§ Task to carry out
Nothing but the lines below between the line holding "If you want to" and the line holding "The utility styles", inclusive, should appear in the answer, each set down exactly.

§ Exercise input
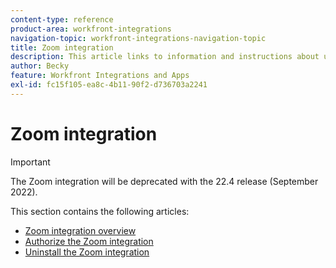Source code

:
 ```yaml
---
content-type: reference
product-area: workfront-integrations
navigation-topic: workfront-integrations-navigation-topic
title: Zoom integration
description: This article links to information and instructions about using [!DNL Zoom] in Adobe Workfront.
author: Becky
feature: Workfront Integrations and Apps
exl-id: fc15f105-ea8c-4b11-90f2-d736703a2241
---
```

# Zoom integration

>[!IMPORTANT]
>
>The Zoom integration will be deprecated with the 22.4 release (September 2022).

This section contains the following articles:

* [Zoom integration overview](../../workfront-integrations-and-apps/zoom-integration-with-wf/zoom-integration-overview.md)
* [Authorize the Zoom integration](../../workfront-integrations-and-apps/zoom-integration-with-wf/authorize-zoom-integration.md)
* [Uninstall the Zoom integration](../../workfront-integrations-and-apps/zoom-integration-with-wf/uninstall-zoom-integration.md)
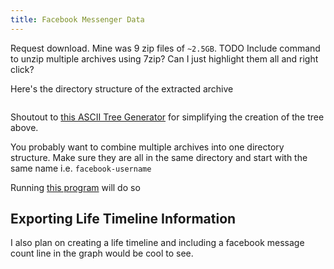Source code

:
 ```yaml
---
title: Facebook Messenger Data
---
```


Request download. Mine was 9 zip files of `~2.5GB`.
TODO Include command to unzip multiple archives using 7zip? Can I just highlight them all and right click?

Here's the directory structure of the extracted archive

```text

```

Shoutout to [this ASCII Tree Generator](https://ascii-tree-generator.com) for simplifying the creation of the tree above.

You probably want to combine multiple archives into one directory structure. Make sure they are all in the same directory and start with the same name i.e. `facebook-username`

Running [this program](TODO) will do so

## Exporting Life Timeline Information

I also plan on creating a life timeline and including a facebook message count line in the graph would be cool to see.
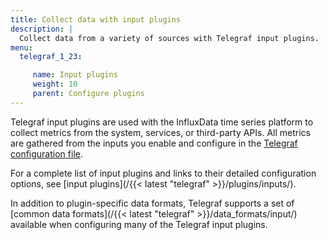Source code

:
 ```yaml
---
title: Collect data with input plugins
description: |
  Collect data from a variety of sources with Telegraf input plugins.
menu:
  telegraf_1_23:

     name: Input plugins
     weight: 10
     parent: Configure plugins
---
```

Telegraf input plugins are used with the InfluxData time series platform to collect metrics from the system, services, or third-party APIs. All metrics are gathered from the inputs you enable and configure in the [Telegraf configuration file](/telegraf/v1.23/configuration/#generate-a-configuration-file).

For a complete list of input plugins and links to their detailed configuration options, see [input plugins](/{{< latest "telegraf" >}}/plugins/inputs/).

In addition to plugin-specific data formats, Telegraf supports a set of [common data formats](/{{< latest "telegraf" >}}/data_formats/input/) available when configuring many of the Telegraf input plugins.
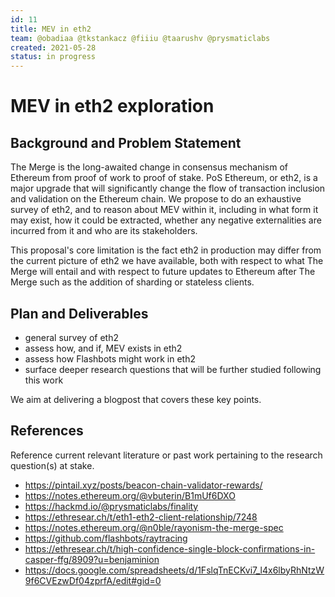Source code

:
 ```yaml
---
id: 11
title: MEV in eth2
team: @obadiaa @tkstankacz @fiiiu @taarushv @prysmaticlabs
created: 2021-05-28
status: in progress
---
```


# MEV in eth2 exploration


## Background and Problem Statement
The Merge is the long-awaited change in consensus mechanism of Ethereum from proof of work to proof of stake. PoS Ethereum, or eth2, is a major upgrade that will significantly change the flow of transaction inclusion and validation on the Ethereum chain. We propose to do an exhaustive survey of eth2, and to reason about MEV within it, including in what form it may exist, how it could be extracted, whether any negative externalities are incurred from it and who are its stakeholders.

This proposal's core limitation is the fact eth2 in production may differ from the current picture of eth2 we have available, both with respect to what The Merge will entail and with respect to future updates to Ethereum after The Merge such as the addition of sharding or stateless clients.

## Plan and Deliverables
- general survey of eth2
- assess how, and if, MEV exists in eth2
- assess how Flashbots might work in eth2
- surface deeper research questions that will be further studied following this work

We aim at delivering a blogpost that covers these key points.


## References
Reference current relevant literature or past work pertaining to the research question(s) at stake.
- https://pintail.xyz/posts/beacon-chain-validator-rewards/
- https://notes.ethereum.org/@vbuterin/B1mUf6DXO
- https://hackmd.io/@prysmaticlabs/finality
- https://ethresear.ch/t/eth1-eth2-client-relationship/7248
- https://notes.ethereum.org/@n0ble/rayonism-the-merge-spec
- https://github.com/flashbots/raytracing
- https://ethresear.ch/t/high-confidence-single-block-confirmations-in-casper-ffg/8909?u=benjaminion
- https://docs.google.com/spreadsheets/d/1FslqTnECKvi7_l4x6lbyRhNtzW9f6CVEzwDf04zprfA/edit#gid=0

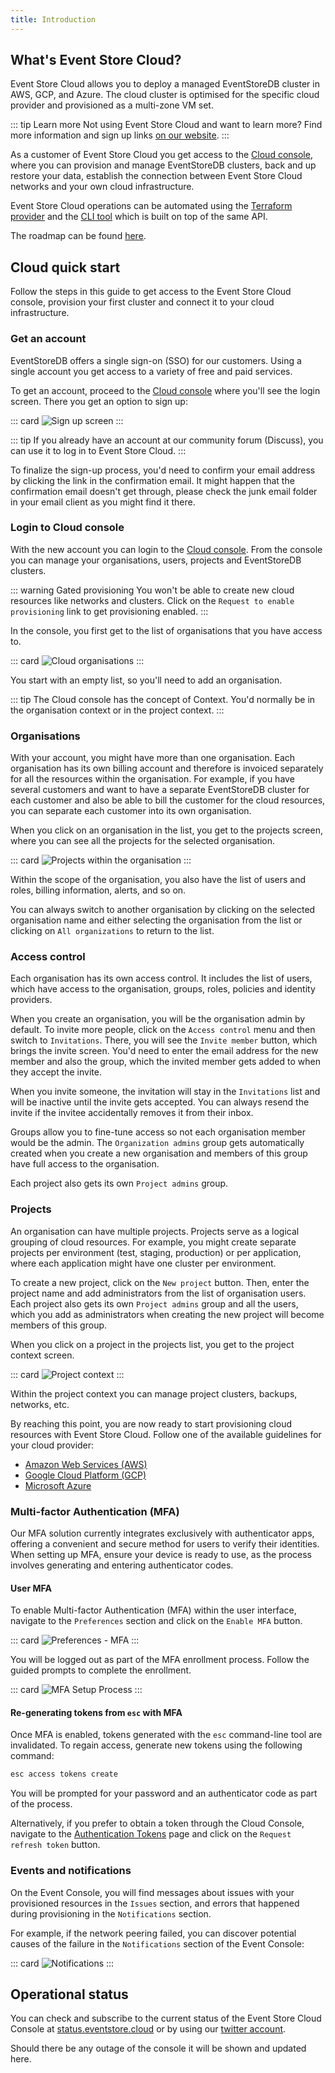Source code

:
 ```yaml
---
title: Introduction
---
```


## What's Event Store Cloud?

Event Store Cloud allows you to deploy a managed EventStoreDB cluster in AWS, GCP, and Azure. The cloud cluster is optimised for the specific cloud provider and provisioned as a multi-zone VM set.

::: tip Learn more
Not using Event Store Cloud and want to learn more? Find more information and sign up links [on our website](https://www.eventstore.com/event-store-cloud).
:::

As a customer of Event Store Cloud you get access to the [Cloud console](https://console.eventstore.cloud), where you can provision and manage EventStoreDB clusters, back and up restore your data, establish the connection between Event Store Cloud networks and your own cloud infrastructure.

Event Store Cloud operations can be automated using the [Terraform provider](https://github.com/EventStore/terraform-provider-eventstorecloud) and the [CLI tool](https://github.com/EventStore/esc) which is built on top of the same API.

The roadmap can be found [here](https://www.eventstore.com/event-store-cloud).

## Cloud quick start

Follow the steps in this guide to get access to the Event Store Cloud console, provision your first cluster and connect it to your cloud infrastructure.

### Get an account

EventStoreDB offers a single sign-on (SSO) for our customers. Using a single account you get access to a variety of free and paid services.

To get an account, proceed to the [Cloud console](https://console.eventstore.cloud/)  where you'll see the login screen. There you get an option to sign up:

::: card 
![Sign up screen](./images/discuss-signup.png)
:::

::: tip
If you already have an account at our community forum (Discuss), you can use it to log in to Event Store Cloud.
:::

To finalize the sign-up process, you'd need to confirm your email address by clicking the link in the confirmation email. It might happen that the confirmation email doesn't get through, please check the junk email folder in your email client as you might find it there.

### Login to Cloud console

With the new account you can login to the [Cloud console](https://console.eventstore.cloud). From the console you can manage your organisations, users, projects and EventStoreDB clusters.

::: warning Gated provisioning
You won't be able to create new cloud resources like networks and clusters. Click on the `Request to enable provisioning` link to get provisioning enabled.
:::

In the console, you first get to the list of organisations that you have access to.

::: card 
![Cloud organisations](./images/cloud-console-orgs.png)
:::

You start with an empty list, so you'll need to add an organisation.

::: tip
The Cloud console has the concept of Context. You'd normally be in the organisation context or in the project context.
:::

### Organisations

With your account, you might have more than one organisation. Each organisation has its own billing account and therefore is invoiced separately for all the resources within the organisation. For example, if you have several customers and want to have a separate EventStoreDB cluster for each customer and also be able to bill the customer for the cloud resources, you can separate each customer into its own organisation.

When you click on an organisation in the list, you get to the projects screen, where you can see all the projects for the selected organisation.

::: card 
![Projects within the organisation](./images/cloud-org-projects.png)
:::

Within the scope of the organisation, you also have the list of users and roles, billing information, alerts, and so on.

You can always switch to another organisation by clicking on the selected organisation name and either selecting the organisation from the list or clicking on `All organizations` to return to the list.

### Access control

Each organisation has its own access control. It includes the list of users, which have access to the organisation, groups, roles, policies and identity providers.

When you create an organisation, you will be the organisation admin by default. To invite more people, click on the `Access control` menu and then switch to `Invitations`. There, you will see the `Invite member` button, which brings the invite screen. You'd need to enter the email address for the new member and also the group, which the invited member gets added to when they accept the invite.

When you invite someone, the invitation will stay in the `Invitations` list and will be inactive until the invite gets accepted. You can always resend the invite if the invitee accidentally removes it from their inbox.

Groups allow you to fine-tune access so not each organisation member would be the admin. The `Organization admins` group gets automatically created when you create a new organisation and members of this group have full access to the organisation.

Each project also gets its own `Project admins` group.

### Projects

An organisation can have multiple projects. Projects serve as a logical grouping of cloud resources. For example, you might create separate projects per environment (test, staging, production) or per application, where each application might have one cluster per environment.

To create a new project, click on the `New project` button. Then, enter the project name and add administrators from the list of organisation users. Each project also gets its own `Project admins` group and all the users, which you add as administrators when creating the new project will become members of this group.

When you click on a project in the projects list, you get to the project context screen.

::: card 
![Project context](./images/cloud-project-screen.png)
:::

Within the project context you can manage project clusters, backups, networks, etc.

By reaching this point, you are now ready to start provisioning cloud resources with Event Store Cloud. Follow one of the available guidelines for your cloud provider:

- [Amazon Web Services (AWS)](../provision/README.md#amazon-web-services-aws)
- [Google Cloud Platform (GCP)](../provision/README.md#google-cloud-platform-gcp)
- [Microsoft Azure](../provision/README.md#microsoft-azure)

### Multi-factor Authentication (MFA)

Our MFA solution currently integrates exclusively with authenticator apps, offering a convenient and secure method for users to verify their identities.  When setting up MFA, ensure your device is ready to use, as the process involves generating and entering authenticator codes.

#### User MFA

To enable Multi-factor Authentication (MFA) within the user interface, navigate to the `Preferences` section and click on the `Enable MFA` button. 

::: card
![Preferences - MFA](./images/mfa-preferences.png)
:::

You will be logged out as part of the MFA enrollment process. Follow the guided prompts to complete the enrollment. 

::: card
![MFA Setup Process](./images/mfa-setup-process.png)
:::

#### Re-generating tokens from `esc` with MFA
Once MFA is enabled, tokens generated with the `esc` command-line tool are invalidated. To regain access, generate new tokens using the following command:

```bash 
esc access tokens create
```

You will be prompted for your password and an authenticator code as part of the process.

Alternatively, if you prefer to obtain a token through the Cloud Console, navigate to the [Authentication Tokens](https://console.eventstore.cloud/authentication-tokens) page and click on the `Request refresh token` button.


### Events and notifications

On the Event Console, you will find messages about issues with your provisioned resources in the `Issues` section, and errors that happened during provisioning in the `Notifications` section.

For example, if the network peering failed, you can discover potential causes of the failure in the `Notifications` section of the Event Console:

::: card
![Notifications](./images/event-console.png)
:::

## Operational status

You can check and subscribe to the current status of the Event Store Cloud Console at [status.eventstore.cloud](https://status.eventstore.cloud) or by using our [twitter account](https://twitter.com/esc_status).

Should there be any outage of the console it will be shown and updated here.





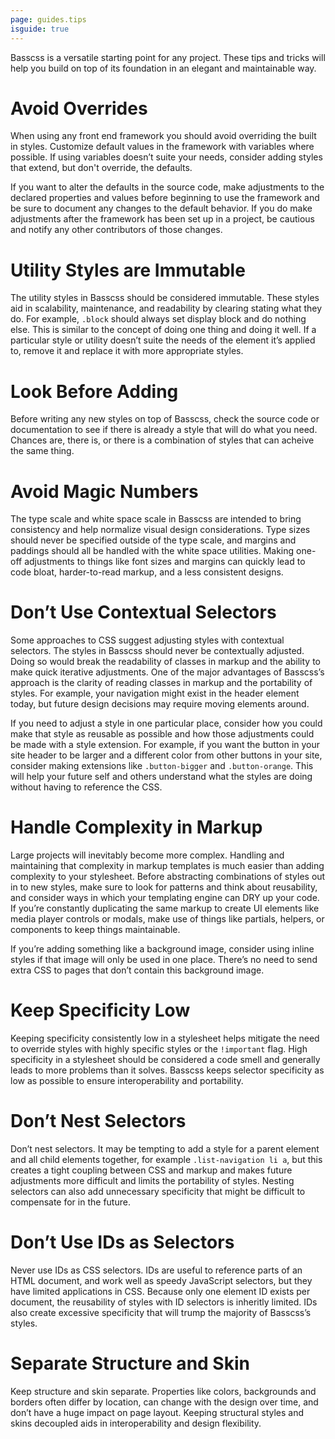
 ```yaml
---
page: guides.tips
isguide: true
---
```


<p class="h3">
  Basscss is a versatile starting point for any project.
  These tips and tricks will help you build on top of its foundation
  in an elegant and maintainable way.
</p>

# Avoid Overrides

When using any front end framework you should avoid overriding the built in styles.
Customize default values in the framework with variables where possible.
If using variables doesn’t suite your needs,
consider adding styles that extend, but don't override, the defaults.

If you want to alter the defaults in the source code,
make adjustments to the declared properties and values
before beginning to use the framework and be sure to document any changes to the default behavior.
If you do make adjustments after the framework has been set up in a project,
be cautious and notify any other contributors of those changes.


# Utility Styles are Immutable

The utility styles in Basscss should be considered immutable. These styles aid in scalability,
maintenance, and readability by clearing stating what they do. For example, `.block` should always
set display block and do nothing else. This is similar to the concept of doing one thing and doing it well.
If a particular style or utility doesn’t suite the needs of the element it’s applied to,
remove it and replace it with more appropriate styles.


# Look Before Adding

Before writing any new styles on top of Basscss, check the source code or documentation to see
if there is already a style that will do what you need. Chances are, there is,
or there is a combination of styles that can acheive the same thing.


# Avoid Magic Numbers

The type scale and white space scale in Basscss are intended
to bring consistency and help normalize visual design considerations.
Type sizes should never be specified outside of the type scale,
and margins and paddings should all be handled with the white space utilities.
Making one-off adjustments to things like font sizes and margins can quickly lead to code bloat,
harder-to-read markup, and a less consistent designs.


# Don’t Use Contextual Selectors

Some approaches to CSS suggest adjusting styles with contextual selectors.
The styles in Basscss should never be contextually adjusted.
Doing so would break the readability of classes in markup and the ability
to make quick iterative adjustments.
One of the major advantages of Basscss’s approach is the clarity of reading classes in markup
and the portability of styles.
For example, your navigation might exist in the header element today,
but future design decisions may require moving elements around.

If you need to adjust a style in one particular place,
consider how you could make that style as reusable as possible and how those
adjustments could be made with a style extension.
For example, if you want the button in your site header to
be larger and a different color from other buttons in your site,
consider making extensions like `.button-bigger` and `.button-orange`.
This will help your future self and others understand
what the styles are doing without having to reference the CSS.


# Handle Complexity in Markup

Large projects will inevitably become more complex.
Handling and maintaining that complexity in markup templates
is much easier than adding complexity to your stylesheet.
Before abstracting combinations of styles out in to new styles,
make sure to look for patterns and think about reusability,
and consider ways in which your templating engine can DRY up your code.
If you’re constantly duplicating the same markup to create UI elements like
media player controls or modals,
make use of things like partials, helpers, or components to keep things maintainable.

If you’re adding something like a background image,
consider using inline styles if that image will only be used in one place.
There’s no need to send extra CSS to pages that don’t contain this background image.


# Keep Specificity Low

Keeping specificity consistently low in a stylesheet helps mitigate the need to override styles
with highly specific styles or the `!important` flag.
High specificity in a stylesheet should be considered a code smell
and generally leads to more problems than it solves.
Basscss keeps selector specificity as low as possible to ensure interoperability and portability.


# Don’t Nest Selectors

Don’t nest selectors. It may be tempting to add a style for a parent element and all child elements together,
for example `.list-navigation li a`,
but this creates a tight coupling between CSS and markup
and makes future adjustments more difficult and limits the portability of styles.
Nesting selectors can also add unnecessary specificity that might be difficult to compensate for in the future.


# Don’t Use IDs as Selectors

Never use IDs as CSS selectors. IDs are useful to reference parts of an HTML document,
and work well as speedy JavaScript selectors, but they have limited applications in CSS.
Because only one element ID exists per document, the reusability of styles with ID selectors is inheritly limited.
IDs also create excessive specificity that will trump the majority of Basscss’s styles.


# Separate Structure and Skin

Keep structure and skin separate. Properties like colors, backgrounds and borders
often differ by location, can change with the design over time, and don’t have a huge impact on page layout.
Keeping structural styles and skins decoupled aids in interoperability and design flexibility.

§ Written answer
If you want to alter the defaults in the source code,
make adjustments to the declared properties and values
before beginning to use the framework and be sure to document any changes to the default behavior.
If you do make adjustments after the framework has been set up in a project,
be cautious and notify any other contributors of those changes.


# Utility Styles are Immutable

The utility styles in Basscss should be considered immutable. These styles aid in scalability,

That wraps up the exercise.